Define the performance evaluation process:

  • Are there functional metrics to ensure care and service quality?
  • How often will the evaluation be performed?

Review the contract documentation, including:

  • Does the contract require the doctor to provide documentation of their work and hours spent providing services?
  • Supplemental compensation terms.

Review payment rate, processes, and controls, including:

  • Payroll, A/P, invoices, check requests, and non-monetary gifts and gratuities.
  • Have legal counsel review the document and sign off, along with the clinician.

As with any legal document, you want to minimize risks.  This includes:

  • Restrictive Covenants and Non-compete language.
  • Forgivable loan terminology.
  • Contracts that lack accountability for tracking terms and conditions.
  • Contract language that suggests the doctor is compensated for referrals in any way.
  • Evergreen clause stating automatic renewing without notice.
  • Compensation rates that exceed market value.
  • Agreements with no analysis of fair market value.
  • Duties submitted for compensation that is not included in the contract.
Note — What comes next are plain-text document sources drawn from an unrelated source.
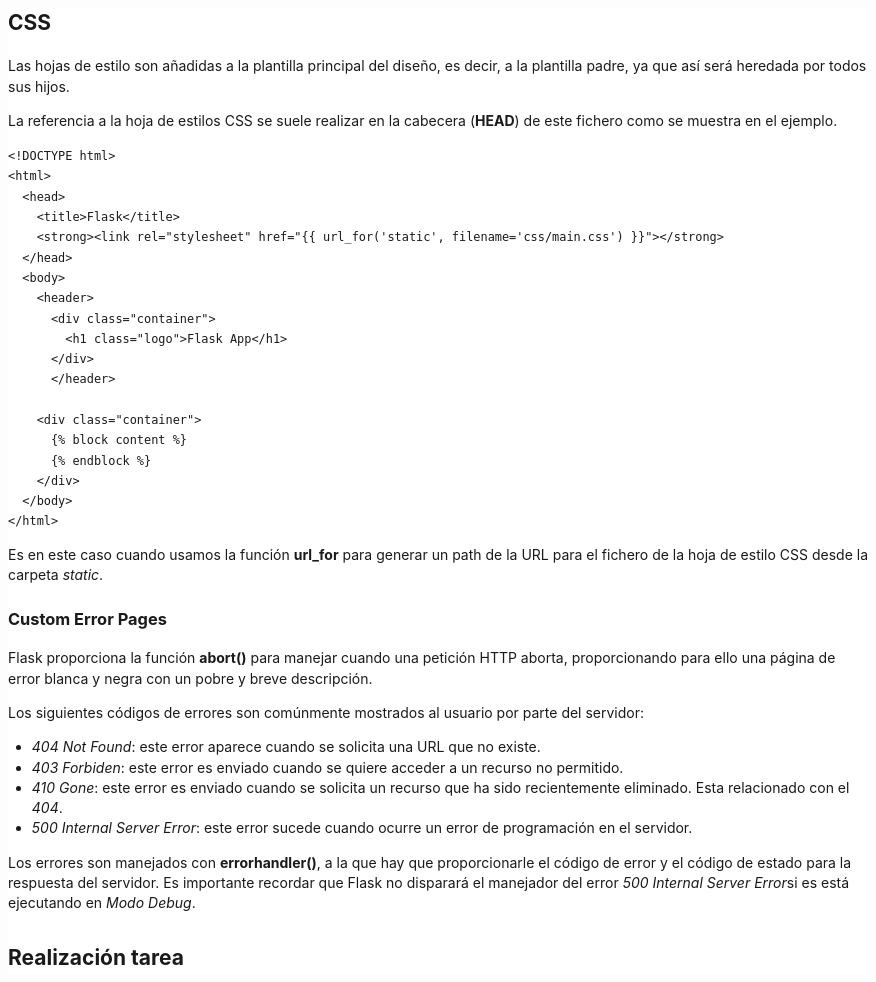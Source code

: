 
## CSS

Las hojas de estilo son añadidas a la plantilla principal del diseño, es decir, a la plantilla padre, ya que así será heredada por todos sus hijos.

La referencia a la hoja de estilos CSS se suele realizar en la cabecera (**HEAD**) de este fichero como se muestra en el ejemplo.

	<!DOCTYPE html>
	<html>
	  <head>
	    <title>Flask</title>    
	    <strong><link rel="stylesheet" href="{{ url_for('static', filename='css/main.css') }}"></strong>
	  </head>
	  <body>
	    <header>
	      <div class="container">
	        <h1 class="logo">Flask App</h1>
	      </div>
	      </header>
	     
	    <div class="container">
	      {% block content %}
	      {% endblock %}
	    </div>
	  </body>
	</html>

Es en este caso cuando usamos la función **url_for** para generar un path de la URL para el fichero de la hoja de estilo CSS desde la carpeta *static*. 



### Custom Error Pages

Flask proporciona la función **abort()** para manejar cuando una petición HTTP aborta, proporcionando para ello una página de error blanca y negra con un pobre y breve descripción.

Los siguientes códigos de errores son comúnmente mostrados al usuario por parte del servidor:

- *404 Not Found*: este error aparece cuando se solicita una URL que no existe.
- *403 Forbiden*: este error es enviado cuando se quiere acceder a un recurso no permitido.
- *410 Gone*: este error es enviado cuando se solicita un recurso que ha sido recientemente eliminado. Esta relacionado con el *404*. 
- *500 Internal Server Error*: este error sucede cuando ocurre un error de programación en el servidor.

Los errores son manejados con **errorhandler()**, a la que hay que proporcionarle el código de error y el código de estado para la respuesta del servidor. Es importante recordar que Flask no disparará el manejador del error *500 Internal Server Error*si es está ejecutando en *Modo Debug*.


## Realización tarea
The complexity of the physician hiring process only ends with the development of the contract. There are extensive additional tasks associated with developing the contractual agreements for these high-end positions such as regulatory compliance, employer obligations, safe harbors, intellectual property, use of information etc.  It’s advisable to work closely with a trusted and experienced attorney to ensure the contracting process is completed properly.  Want to speak with an expert in the field of contract negotiations for no charge?  Call us at MedSource Consultants.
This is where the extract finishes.